** EXERCISE INPUTS **
*** Block opens ***
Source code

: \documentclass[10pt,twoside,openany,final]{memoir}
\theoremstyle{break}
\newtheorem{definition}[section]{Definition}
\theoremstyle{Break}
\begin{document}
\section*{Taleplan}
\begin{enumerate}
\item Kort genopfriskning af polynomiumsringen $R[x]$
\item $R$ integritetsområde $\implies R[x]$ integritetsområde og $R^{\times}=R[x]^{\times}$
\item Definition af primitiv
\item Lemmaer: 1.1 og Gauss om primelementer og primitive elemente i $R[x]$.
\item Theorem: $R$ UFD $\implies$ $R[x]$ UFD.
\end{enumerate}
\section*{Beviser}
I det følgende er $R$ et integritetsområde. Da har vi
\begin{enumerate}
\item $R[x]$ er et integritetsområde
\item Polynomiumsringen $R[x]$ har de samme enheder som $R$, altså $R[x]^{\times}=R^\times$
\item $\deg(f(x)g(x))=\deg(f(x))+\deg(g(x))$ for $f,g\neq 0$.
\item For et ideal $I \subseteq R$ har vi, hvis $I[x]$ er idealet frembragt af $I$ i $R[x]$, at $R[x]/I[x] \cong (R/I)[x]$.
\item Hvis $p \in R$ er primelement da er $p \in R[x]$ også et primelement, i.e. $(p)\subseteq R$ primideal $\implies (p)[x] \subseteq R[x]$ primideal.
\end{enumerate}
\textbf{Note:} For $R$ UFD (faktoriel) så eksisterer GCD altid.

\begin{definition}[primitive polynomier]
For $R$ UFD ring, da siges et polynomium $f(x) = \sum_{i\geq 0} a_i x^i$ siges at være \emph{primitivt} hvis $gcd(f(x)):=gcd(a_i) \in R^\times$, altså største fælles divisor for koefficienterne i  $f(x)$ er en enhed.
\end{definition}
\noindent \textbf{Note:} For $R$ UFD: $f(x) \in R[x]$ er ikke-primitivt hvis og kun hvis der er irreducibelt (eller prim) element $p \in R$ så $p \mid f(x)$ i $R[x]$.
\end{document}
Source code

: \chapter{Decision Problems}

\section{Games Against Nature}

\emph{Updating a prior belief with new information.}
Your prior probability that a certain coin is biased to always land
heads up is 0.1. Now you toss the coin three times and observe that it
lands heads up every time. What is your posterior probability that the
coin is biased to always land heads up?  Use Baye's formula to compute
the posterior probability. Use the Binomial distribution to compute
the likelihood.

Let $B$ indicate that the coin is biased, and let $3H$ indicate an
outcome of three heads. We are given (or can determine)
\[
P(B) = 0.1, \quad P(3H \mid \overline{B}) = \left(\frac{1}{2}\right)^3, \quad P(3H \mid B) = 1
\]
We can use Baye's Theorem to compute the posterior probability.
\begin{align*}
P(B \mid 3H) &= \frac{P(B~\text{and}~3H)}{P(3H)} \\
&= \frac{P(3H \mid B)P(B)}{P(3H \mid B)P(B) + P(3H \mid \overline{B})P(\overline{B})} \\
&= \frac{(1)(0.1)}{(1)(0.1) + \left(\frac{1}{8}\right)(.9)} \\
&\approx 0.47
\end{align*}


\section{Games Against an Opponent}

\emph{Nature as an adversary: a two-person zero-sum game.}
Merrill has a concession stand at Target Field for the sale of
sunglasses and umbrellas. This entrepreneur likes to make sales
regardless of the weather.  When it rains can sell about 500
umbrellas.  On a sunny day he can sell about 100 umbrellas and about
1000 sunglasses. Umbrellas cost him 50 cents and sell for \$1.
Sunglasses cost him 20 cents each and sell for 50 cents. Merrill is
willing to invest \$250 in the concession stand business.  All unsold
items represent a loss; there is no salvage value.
*** Block closes ***
*** Block opens ***
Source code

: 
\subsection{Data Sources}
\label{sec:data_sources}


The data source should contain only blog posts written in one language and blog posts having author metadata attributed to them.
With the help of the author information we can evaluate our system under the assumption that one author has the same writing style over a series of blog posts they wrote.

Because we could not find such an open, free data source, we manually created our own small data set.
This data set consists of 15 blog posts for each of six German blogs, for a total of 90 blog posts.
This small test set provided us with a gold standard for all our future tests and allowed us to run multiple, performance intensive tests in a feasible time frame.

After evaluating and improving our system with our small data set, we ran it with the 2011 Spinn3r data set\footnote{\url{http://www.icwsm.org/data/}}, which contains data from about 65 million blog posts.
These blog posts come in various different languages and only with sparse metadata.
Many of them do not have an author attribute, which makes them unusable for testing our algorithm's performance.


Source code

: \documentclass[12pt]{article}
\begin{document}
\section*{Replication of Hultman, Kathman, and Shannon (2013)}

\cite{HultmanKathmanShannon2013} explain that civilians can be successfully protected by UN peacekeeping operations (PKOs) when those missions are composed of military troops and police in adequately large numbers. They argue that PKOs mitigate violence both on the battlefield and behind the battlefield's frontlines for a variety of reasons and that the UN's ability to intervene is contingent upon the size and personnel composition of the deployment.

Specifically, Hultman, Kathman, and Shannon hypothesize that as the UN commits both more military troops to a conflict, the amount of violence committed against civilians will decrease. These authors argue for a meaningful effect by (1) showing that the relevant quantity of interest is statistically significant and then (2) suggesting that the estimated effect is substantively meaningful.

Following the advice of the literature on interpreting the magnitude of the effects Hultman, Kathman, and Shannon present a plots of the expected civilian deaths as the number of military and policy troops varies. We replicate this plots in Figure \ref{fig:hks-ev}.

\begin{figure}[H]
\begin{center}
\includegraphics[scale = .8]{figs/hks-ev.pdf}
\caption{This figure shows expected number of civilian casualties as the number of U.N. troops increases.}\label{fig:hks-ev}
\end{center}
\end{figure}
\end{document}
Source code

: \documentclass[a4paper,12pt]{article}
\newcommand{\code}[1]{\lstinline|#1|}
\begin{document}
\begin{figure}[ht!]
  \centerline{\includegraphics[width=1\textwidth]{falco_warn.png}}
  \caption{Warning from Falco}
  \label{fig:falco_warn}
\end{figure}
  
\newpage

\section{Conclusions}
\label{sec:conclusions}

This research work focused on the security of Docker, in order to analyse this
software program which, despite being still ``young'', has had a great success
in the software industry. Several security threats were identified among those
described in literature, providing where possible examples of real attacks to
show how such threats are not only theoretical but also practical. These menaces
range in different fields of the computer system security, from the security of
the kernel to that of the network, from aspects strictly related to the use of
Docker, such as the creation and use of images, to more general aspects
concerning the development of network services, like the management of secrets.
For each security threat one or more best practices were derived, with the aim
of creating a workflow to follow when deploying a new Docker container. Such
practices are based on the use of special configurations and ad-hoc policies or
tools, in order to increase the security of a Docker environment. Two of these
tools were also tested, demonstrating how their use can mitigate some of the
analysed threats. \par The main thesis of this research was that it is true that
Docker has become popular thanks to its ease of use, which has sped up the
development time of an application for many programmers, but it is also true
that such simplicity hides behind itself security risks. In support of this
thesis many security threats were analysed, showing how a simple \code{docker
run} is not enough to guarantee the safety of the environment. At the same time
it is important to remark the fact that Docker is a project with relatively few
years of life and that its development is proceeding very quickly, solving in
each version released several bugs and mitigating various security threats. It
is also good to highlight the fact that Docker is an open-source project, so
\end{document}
*** Block closes ***
** PROBLEM **
Scan the lines above for "(p)[x] \subseteq R[x]$ primideal." and for "coin is biased to always land heads". Repeat exactly the line holding each of them and every line in between.

** TASK OUTPUT **
\item Hvis $p \in R$ er primelement da er $p \in R[x]$ også et primelement, i.e. $(p)\subseteq R$ primideal $\implies (p)[x] \subseteq R[x]$ primideal.
\end{enumerate}
\textbf{Note:} For $R$ UFD (faktoriel) så eksisterer GCD altid.

\begin{definition}[primitive polynomier]
For $R$ UFD ring, da siges et polynomium $f(x) = \sum_{i\geq 0} a_i x^i$ siges at være \emph{primitivt} hvis $gcd(f(x)):=gcd(a_i) \in R^\times$, altså største fælles divisor for koefficienterne i  $f(x)$ er en enhed.
\end{definition}
\noindent \textbf{Note:} For $R$ UFD: $f(x) \in R[x]$ er ikke-primitivt hvis og kun hvis der er irreducibelt (eller prim) element $p \in R$ så $p \mid f(x)$ i $R[x]$.
\end{document}
Source code

: \chapter{Decision Problems}

\section{Games Against Nature}

\emph{Updating a prior belief with new information.}
Your prior probability that a certain coin is biased to always land
heads up is 0.1. Now you toss the coin three times and observe that it
lands heads up every time. What is your posterior probability that the
coin is biased to always land heads up?  Use Baye's formula to compute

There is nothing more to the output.